The PCC leaders were demanding better jail conditions; and crucially - as this is soccer-mad Brazil - a few dozen television sets so inmates can follow the World Cup in Germany next month. Sooner or later, with better coordination, demonstrations of force like this one will inevitably spread to Rio de Janeiro's slums, also a drug-dealing beehive. Brazil's mega-cities are used to urban civil war. And the war has been on since at least the late 1970s. "Baghdad is here" has become a common mantra...


I'm sure the Pentagon would be interested, since many right wing observers are taking pains to assert these are "leftist" gangs no doubt resulting from the 2002 election of a popular relative leftist president, Lula da Silva and the more recent election of an even more leftist Sao Paulo governor, Andre Franco Montoro.

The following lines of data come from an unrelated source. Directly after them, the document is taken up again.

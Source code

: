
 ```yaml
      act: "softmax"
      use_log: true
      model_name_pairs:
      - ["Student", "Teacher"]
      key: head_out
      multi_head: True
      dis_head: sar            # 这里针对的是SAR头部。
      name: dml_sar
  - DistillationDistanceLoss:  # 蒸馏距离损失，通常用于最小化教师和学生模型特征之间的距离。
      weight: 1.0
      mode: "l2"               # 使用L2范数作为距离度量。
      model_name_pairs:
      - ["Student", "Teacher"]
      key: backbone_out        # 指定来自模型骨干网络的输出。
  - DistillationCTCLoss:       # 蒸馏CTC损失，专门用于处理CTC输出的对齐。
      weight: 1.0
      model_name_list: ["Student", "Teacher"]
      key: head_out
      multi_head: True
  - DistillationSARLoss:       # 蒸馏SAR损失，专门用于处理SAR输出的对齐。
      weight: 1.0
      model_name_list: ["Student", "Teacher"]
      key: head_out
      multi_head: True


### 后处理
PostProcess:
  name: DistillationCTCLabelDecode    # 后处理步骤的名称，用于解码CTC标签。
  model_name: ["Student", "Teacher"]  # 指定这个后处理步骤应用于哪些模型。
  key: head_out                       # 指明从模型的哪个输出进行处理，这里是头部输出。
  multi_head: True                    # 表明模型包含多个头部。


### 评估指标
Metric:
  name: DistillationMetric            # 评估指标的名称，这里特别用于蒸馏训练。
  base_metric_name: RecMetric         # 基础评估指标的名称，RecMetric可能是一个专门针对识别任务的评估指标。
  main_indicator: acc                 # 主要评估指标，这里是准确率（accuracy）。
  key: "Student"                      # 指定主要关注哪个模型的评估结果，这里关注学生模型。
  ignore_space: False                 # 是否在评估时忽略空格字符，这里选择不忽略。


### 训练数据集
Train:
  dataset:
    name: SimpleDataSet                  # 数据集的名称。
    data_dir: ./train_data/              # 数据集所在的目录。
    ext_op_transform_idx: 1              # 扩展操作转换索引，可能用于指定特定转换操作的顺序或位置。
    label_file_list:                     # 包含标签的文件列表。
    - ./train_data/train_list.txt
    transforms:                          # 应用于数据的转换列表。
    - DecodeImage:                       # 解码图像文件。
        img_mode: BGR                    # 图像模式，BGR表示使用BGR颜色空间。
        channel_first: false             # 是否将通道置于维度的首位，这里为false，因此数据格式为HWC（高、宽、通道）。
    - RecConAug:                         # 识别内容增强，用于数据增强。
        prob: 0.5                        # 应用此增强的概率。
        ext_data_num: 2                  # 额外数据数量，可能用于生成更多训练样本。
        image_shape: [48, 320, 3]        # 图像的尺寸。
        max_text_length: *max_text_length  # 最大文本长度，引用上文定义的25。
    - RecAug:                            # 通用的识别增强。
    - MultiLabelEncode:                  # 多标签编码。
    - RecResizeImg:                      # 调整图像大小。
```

But back to the review of "Planet of Slums" by Mike Davis:

...We're heading toward a world where "cities will account for virtually all future world population growth, which is expected to peak at about 10 billion in 2050".

Already the combined populations of China, India and Brazil roughly equal that of Western Europe and North America. By 2025, Asia will have at least 10 hypercities, including Jakarta (24.9 million people), Dhaka (25 million), Karachi (26.5 million), Shanghai (27 million) and Mumbai (with a staggering 33 million). Davis also refers to the coming leviathan of the Rio/Sao Paulo Extended Metropolitan Region, a 450-kilometer-long axis between the two Brazilian mega-cities already encompassing 37 million people, even more than the Tokyo-Yokohama conurbation (33 million)...


The review, not to mention the book itself, paints an accurate if unsettling picture of the gathering Malthusian tsunami of the urban poor, and if anything underestimates the fraction of the human race caught up in the wave.

The review, and the book itself, lay the blame for the mess at the feet of the World Bank. Reasonably so. Western oligarchs seem to have the imperial monomania, and are willing to use any means possible to extend their neo-feudal dominion.

One notes however the thread of despair that wends its way through the text. Obviously, the credulous reader is drawn to think, what's needed is intelligent rule of the unruly masses. The only difference from the Eastasian angle as opposed to the anti-leftist Oceanic view is the proper identity of the appropriate Dear Leader.

Nowhere is the need for education, employment, or economic justice addressed. Obviously all that is too much for the reader to expect. Obviously all the unrest must be due to simply the need for crimelords in prison to impress the street with their solidarity over the need to watch the World Cup.

The simple children. Big Brother knows what's best for them. All that remains is for the grown-ups to decide who the appropriate Big Brother will be.